In the canonical proteasomal targeting signal, target proteins conjugated with four ubiquitin chains are linked through lysine 48 and are captured by proteasomes. The ubiquitinated proteins are then degraded by proteasomes [53]. Membrane proteins such as EGFRs, however, are monoubiquitinated in the intracellular region. The monoubiquitinated receptors are sorted to the early endosome, recognised by ESCRT-0, and transported to the ILVs of MVB. The ESCRT complex, to remove ubiquitin from the ubiquitinated proteins before incorporation into ILVs, recruits deubiquitinating enzymes (DUBs) [33, 54]. Finally, after fusion of the MVB with the lysosome, the MVB contents are degraded.

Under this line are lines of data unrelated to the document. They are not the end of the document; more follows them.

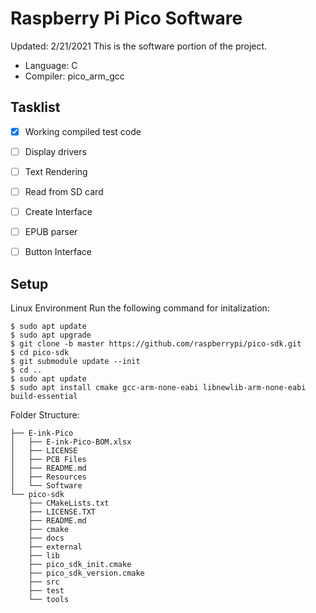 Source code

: # Raspberry Pi Pico Software
Updated: 2/21/2021
This is the software portion of the project.
- Language: C
- Compiler: pico_arm_gcc

## Tasklist
 - [X] Working compiled test code
 - [ ] Display drivers
 - [ ] Text Rendering
 - [ ] Read from SD card
 - [ ] Create Interface
 - [ ] EPUB parser
 - [ ] Button Interface
 
 
## Setup
Linux Environment
Run the following command for initalization:
```
$ sudo apt update
$ sudo apt upgrade
$ git clone -b master https://github.com/raspberrypi/pico-sdk.git
$ cd pico-sdk
$ git submodule update --init
$ cd ..
$ sudo apt update
$ sudo apt install cmake gcc-arm-none-eabi libnewlib-arm-none-eabi build-essential
```
Folder Structure:
```
├── E-ink-Pico
│   ├── E-ink-Pico-BOM.xlsx
│   ├── LICENSE
│   ├── PCB Files
│   ├── README.md
│   ├── Resources
│   └── Software
└── pico-sdk 
    ├── CMakeLists.txt
    ├── LICENSE.TXT
    ├── README.md
    ├── cmake
    ├── docs
    ├── external
    ├── lib
    ├── pico_sdk_init.cmake
    ├── pico_sdk_version.cmake
    ├── src
    ├── test
    └── tools
```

Mechanisms of cellular uptake of sEVs by recipient cells
After release from cells, the sEVs are taken up and incorporated with recipient cells. The uptake of sEVs involved both clathrin-mediated and clathrin-independent mechanism [55, 56]. The latter category includes macropinocytosis [57], phagocytosis [58], and lipid raft-mediated endocytosis [59]. The compositions of the plasma membranes both of the sEVs and recipient cells affects the degree of sEV uptake [60]. Although CD47, known as ‘don’t eat me signal’, suppresses exosomal clearance by monocytes, this protein also facilitates the macropinocytosis of exosomes carrying oncogenic Ras [61]. The activation of EGFR and oncogenic K-Ras also increase sEV uptake by inducing macropinocytosis [57]. The finding that cholesterol depletion disrupts lipid rafts and thus reduces the incorporation of sEVs highlights the importance of the lipid composition of the recipient cell plasma membrane [55]. For the purpose of clinical application, L17E, a peptide modified from the endosomolytic M-lycotoxin of spider venom, was developed to deliver extracellular proteins to recipient cells in clinical application. The cytosolic delivery of L17E induces macropinocytosis and enhances the uptake of sEV [62]. Each sEV is recognised specifically by and incorporated into recipient cells via a variety of mechanisms in a cell-context dependent manner. Cancer metastasis and disease propagation are also affected by sEV uptake. Therefore, the elucidation of the precise mechanisms of uptake of sEVs is important for the clinical application of sEVs.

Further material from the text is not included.